Most groin strains have a conservative treatment rather than surgically due to high rates of re-injury after surgical intervention. 

They often take 6–12 weeks before an athlete may resume playing depending on the severity of the damage. Individual muscles and muscles groups take approximately 2 weeks of recovery time, but tendons require a much longer time.

Groin strain exercises

To help heal the injury, it’s key that you avoid the activities that led to the injury and rest until you no longer feel pain. This may take several weeks to several months to recover from the condition depending on how severe it is. 

When you no longer feel pain, you can do stretches and strengthening exercises which may help build strength and flexibility in the area. 

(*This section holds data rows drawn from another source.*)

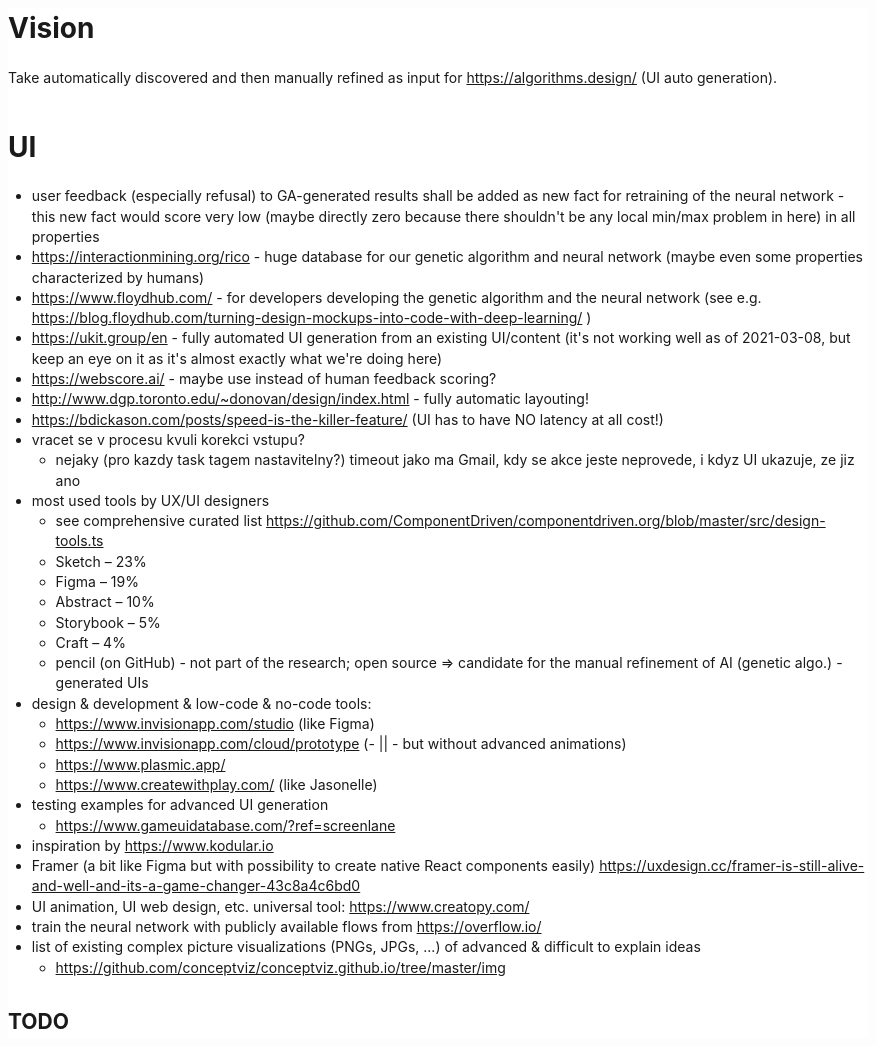 # Vision

Take automatically discovered and then manually refined as input for https://algorithms.design/ (UI auto generation).

# UI

- user feedback (especially refusal) to GA-generated results shall be added as new fact for retraining of the neural network - this new fact would score very low (maybe directly zero because there shouldn't be any local min/max problem in here) in all properties
- https://interactionmining.org/rico - huge database for our genetic algorithm and neural network (maybe even some properties characterized by humans)
- https://www.floydhub.com/ - for developers developing the genetic algorithm and the neural network (see e.g. https://blog.floydhub.com/turning-design-mockups-into-code-with-deep-learning/ )
- https://ukit.group/en - fully automated UI generation from an existing UI/content (it's not working well as of 2021-03-08, but keep an eye on it as it's almost exactly what we're doing here)
- https://webscore.ai/ - maybe use instead of human feedback scoring?
- http://www.dgp.toronto.edu/~donovan/design/index.html - fully automatic layouting!
- https://bdickason.com/posts/speed-is-the-killer-feature/ (UI has to have NO latency at all cost!)
- vracet se v procesu kvuli korekci vstupu?
    - nejaky (pro kazdy task tagem nastavitelny?) timeout jako ma Gmail, kdy se akce jeste neprovede, i kdyz UI ukazuje, ze jiz ano
- most used tools by UX/UI designers
    - see comprehensive curated list https://github.com/ComponentDriven/componentdriven.org/blob/master/src/design-tools.ts
    - Sketch – 23%
    - Figma – 19%
    - Abstract – 10%
    - Storybook – 5%
    - Craft – 4%
    - pencil (on GitHub) - not part of the research; open source => candidate for the manual refinement of AI (genetic algo.) -generated UIs
- design & development & low-code & no-code tools:
    - https://www.invisionapp.com/studio (like Figma)
    - https://www.invisionapp.com/cloud/prototype (- || - but without advanced animations)
    - https://www.plasmic.app/
    - https://www.createwithplay.com/ (like Jasonelle)
- testing examples for advanced UI generation
    - https://www.gameuidatabase.com/?ref=screenlane
- inspiration by https://www.kodular.io
- Framer (a bit like Figma but with possibility to create native React components easily) https://uxdesign.cc/framer-is-still-alive-and-well-and-its-a-game-changer-43c8a4c6bd0
- UI animation, UI web design, etc. universal tool: https://www.creatopy.com/
- train the neural network with publicly available flows from https://overflow.io/
- list of existing complex picture visualizations (PNGs, JPGs, ...) of advanced & difficult to explain ideas
    - https://github.com/conceptviz/conceptviz.github.io/tree/master/img

## TODO
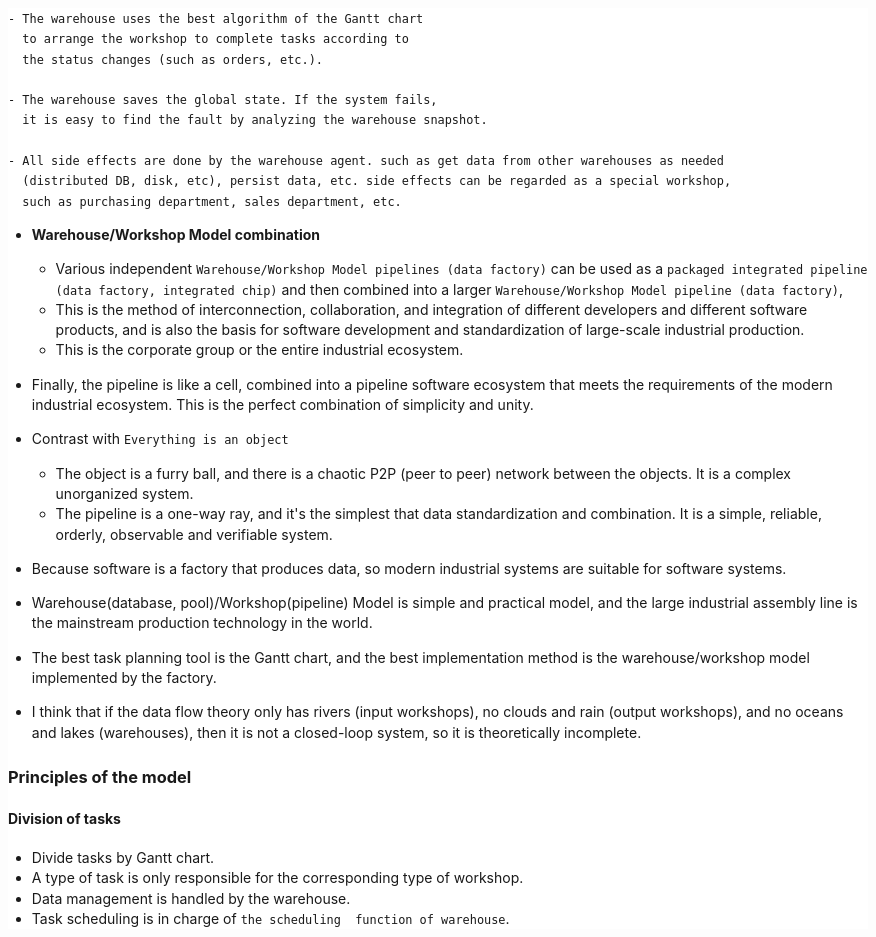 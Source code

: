     - The warehouse uses the best algorithm of the Gantt chart 
      to arrange the workshop to complete tasks according to 
      the status changes (such as orders, etc.).

    - The warehouse saves the global state. If the system fails, 
      it is easy to find the fault by analyzing the warehouse snapshot.
    
    - All side effects are done by the warehouse agent. such as get data from other warehouses as needed 
      (distributed DB, disk, etc), persist data, etc. side effects can be regarded as a special workshop, 
      such as purchasing department, sales department, etc.
  
  - **Warehouse/Workshop Model combination**
  
    - Various independent `Warehouse/Workshop Model pipelines (data factory)` can be used as a
      `packaged integrated pipeline (data factory, integrated chip)` and then combined into a larger 
      `Warehouse/Workshop Model pipeline (data factory)`, 
    - This is the method of interconnection, collaboration, and integration of different developers and 
      different software products, and is also the basis for software development and standardization of 
      large-scale industrial production.
    - This is the corporate group or the entire industrial ecosystem.
    
  - Finally, the pipeline is like a cell, combined into a pipeline software ecosystem 
    that meets the requirements of the modern industrial ecosystem. 
    This is the perfect combination of simplicity and unity.
    
  - Contrast with `Everything is an object`
    - The object is a furry ball, and there is a chaotic 
      P2P (peer to peer) network between the objects. 
      It is a complex unorganized system.
    - The pipeline is a one-way ray, 
      and it's the simplest that data standardization 
      and combination. It is a simple, reliable, orderly, 
      observable and verifiable system.

- Because software is a factory that produces data, so modern industrial systems are suitable for software systems.

- Warehouse(database, pool)/Workshop(pipeline) Model is simple and practical model, 
  and the large industrial assembly line is the mainstream production technology in the world.
  
- The best task planning tool is the Gantt chart, and the best implementation method is the warehouse/workshop model implemented by the factory.

- I think that if the data flow theory only has rivers (input workshops), 
  no clouds and rain (output workshops), and no oceans and lakes (warehouses), 
  then it is not a closed-loop system, so it is theoretically incomplete.

### Principles of the model

#### Division of tasks

- Divide tasks by Gantt chart.
- A type of task is only responsible for 
  the corresponding type of workshop.
- Data management is handled by the warehouse.
- Task scheduling is in charge of `the scheduling 
  function of warehouse`.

We would like to take note though, that we are not medical professionals. We highly recommend that you visit your healthcare provider or doctor to have a professional assessment of your injury as well as get the best treatment plan for your case. 

Hip adductor stretch

The hip abductor stretch focuses on your inner thighs. 

  1. Start by lying on your back with your knees bent and your feet pressed on the floor. 
  2. Drop your knees to the side while having your soles pressed together. 
  3. Hold the position for half a minute before returning to your original position. 
  4. Repeat this move three times. 

Hamstring stretch on wall

The hamstring stretch on the wall stretches the back of your thighs. 

  1. Start by lying on your back near a doorway. 
  2. Extend the uninjured leg in front of you on the floor of the doorway. 
  3. Place the injured leg along the wall next to the doorframe and hold the position for half a minute. 
  4. Repeat this three times. 

Resisted hip flexion

 

You will need a resistance band when performing the resisted hip flexion. This move helps build strength in your thighs. 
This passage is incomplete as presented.